Presented by Zia H Shah MD
When I started making this collection I thought Steven Weinberg is alive and well. I just realized in the middle of my work that he passed away in 2021.
Weinberg was an atheist, but, I hope and pray that as he meets his creator, the All Knowing and the Most Merciful grants him his version of Pascal wager that he mentioned in the two minute video clip below:
Unlike many neo-atheists he was humble enough to not worship his ego in a form of scientism. He did not deem science as sacred and he outlines some of its limitations in the video above.
Weinberg (born May 3, 1933, New York City, New York, U.S.—died July 23, 2021, Austin, Texas) was an American nuclear physicist who in 1979 shared the Nobel Prize for Physics with Sheldon Lee Glashow and Abdus Salam for work in formulating the electroweak theory, which explains the unity of electromagnetism with the weak nuclear force.

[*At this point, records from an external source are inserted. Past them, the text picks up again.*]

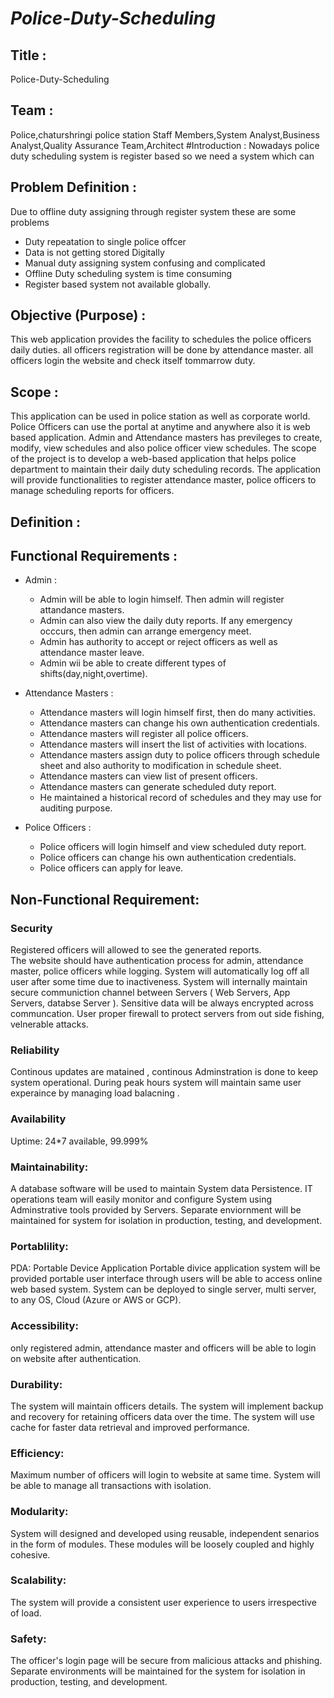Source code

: # *Police-Duty-Scheduling*
## Title : 
   Police-Duty-Scheduling
## Team :  
   Police,chaturshringi police station Staff Members,System Analyst,Business Analyst,Quality Assurance Team,Architect
#Introduction :
Nowadays police duty scheduling system is register based so we need a system which can 
## Problem Definition :
  Due to offline duty assigning through register system these are some problems
   - Duty repeatation to single police offcer
  - Data is not getting stored Digitally
  - Manual duty assigning system confusing and complicated
  - Offline Duty scheduling system is time consuming
  - Register based system not available globally.

## Objective (Purpose) :
   This web application provides the facility to schedules the police officers daily duties. all officers registration will be done by attendance master. all officers login the website and check itself tommarrow duty.

## Scope :
 
   This application can be used in police station as well as corporate world. Police Officers can use the portal at anytime and anywhere also it is web based application. Admin and Attendance masters has previleges to create, modify, view schedules and also police officer view schedules.
   The scope of the project is to develop a web-based application that helps police department to maintain their daily duty scheduling records. The application will provide functionalities to register attendance master, police officers to manage scheduling reports for officers.
## Definition :
	
## Functional Requirements :
 - Admin :

   - Admin will be able to login himself. Then admin will register attandance masters. 
   - Admin can also view the daily duty reports. If any emergency occcurs, then admin can arrange emergency meet. 
   - Admin has authority to accept or reject officers as well as attendance master leave.
   - Admin wii be able to create different types of shifts(day,night,overtime).

 - Attendance Masters :
	
   - Attendance masters will login himself first, then do many activities. 
   - Attendance masters can change his own authentication credentials. 
   - Attendance masters will register all police officers. 
   - Attendance masters will insert the list of activities with locations.
   - Attendance masters assign duty to police officers through schedule sheet and also authority to modification in schedule sheet.
   - Attendance masters can view list of present officers. 	
   - Attendance masters can generate scheduled duty report.
   - He maintained a historical record of schedules and they may use for auditing purpose.
      
 
 - Police Officers :
   
   - Police officers will login himself and view scheduled duty report.
   - Police officers can change his own authentication credentials. 
   - Police officers can apply for leave.

## Non-Functional Requirement:

### Security
Registered officers will allowed to see the generated reports.	
The website should have authentication process for admin, attendance master, police officers while logging.
System will automatically log off  all user after some time due to inactiveness.
System  will internally maintain secure communiction channel between Servers ( Web Servers, App Servers, databse Server ).
Sensitive data will be always encrypted across communcation.
User proper firewall to protect servers from out side fishing, velnerable attacks.


### Reliability
Continous updates are matained , continous Adminstration is done to keep system operational.
During peak hours system will maintain same user experaince by managing load balacning .

### Availability
Uptime: 24*7 available, 99.999%
	
### Maintainability:
A database software will be used to maintain System data Persistence.
IT operations team will easily monitor and configure System using Adminstrative tools provided by Servers.
Separate enviornment will be maintained for system for isolation in  production, testing, and development.

### Portablility:
PDA: Portable Device Application
Portable divice application system will be provided portable user interface through users will be able to access online web based system.
System can be deployed to single server, multi server, to any OS, Cloud (Azure or AWS or GCP).

### Accessibility:
only registered admin, attendance master and officers will be able to login on website after authentication.

### Durability:
The system will maintain officers details.
The system will implement backup and recovery for retaining officers data over the time.
The system will use cache for faster data retrieval and improved performance.

### Efficiency:
Maximum number of officers will login to website at same time.
System will be able to manage all transactions with isolation.

### Modularity:
System will designed and developed using reusable, independent senarios in the form of modules.
These modules will be loosely coupled and highly cohesive.
	
### Scalability:
The system will provide a consistent user experience to users irrespective of load.

### Safety:	
The officer's login page will be secure from malicious attacks and phishing.
Separate environments will be maintained for the system for isolation in production, testing, and development.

There is so much to learn from him about philosophy, mathematics, science, physics and more and also some in refuting some of his ideas, for example about fine tuning of our universe for life.
Weinberg and Glashow were members of the same classes at the Bronx High School of Science, New York City (1950), and Cornell University (1954). Weinberg went from Cornell to the Institute for Theoretical Physics (later known as the Niels Bohr Institute) at the University of Copenhagen for a year. He then obtained his doctorate at Princeton University in 1957.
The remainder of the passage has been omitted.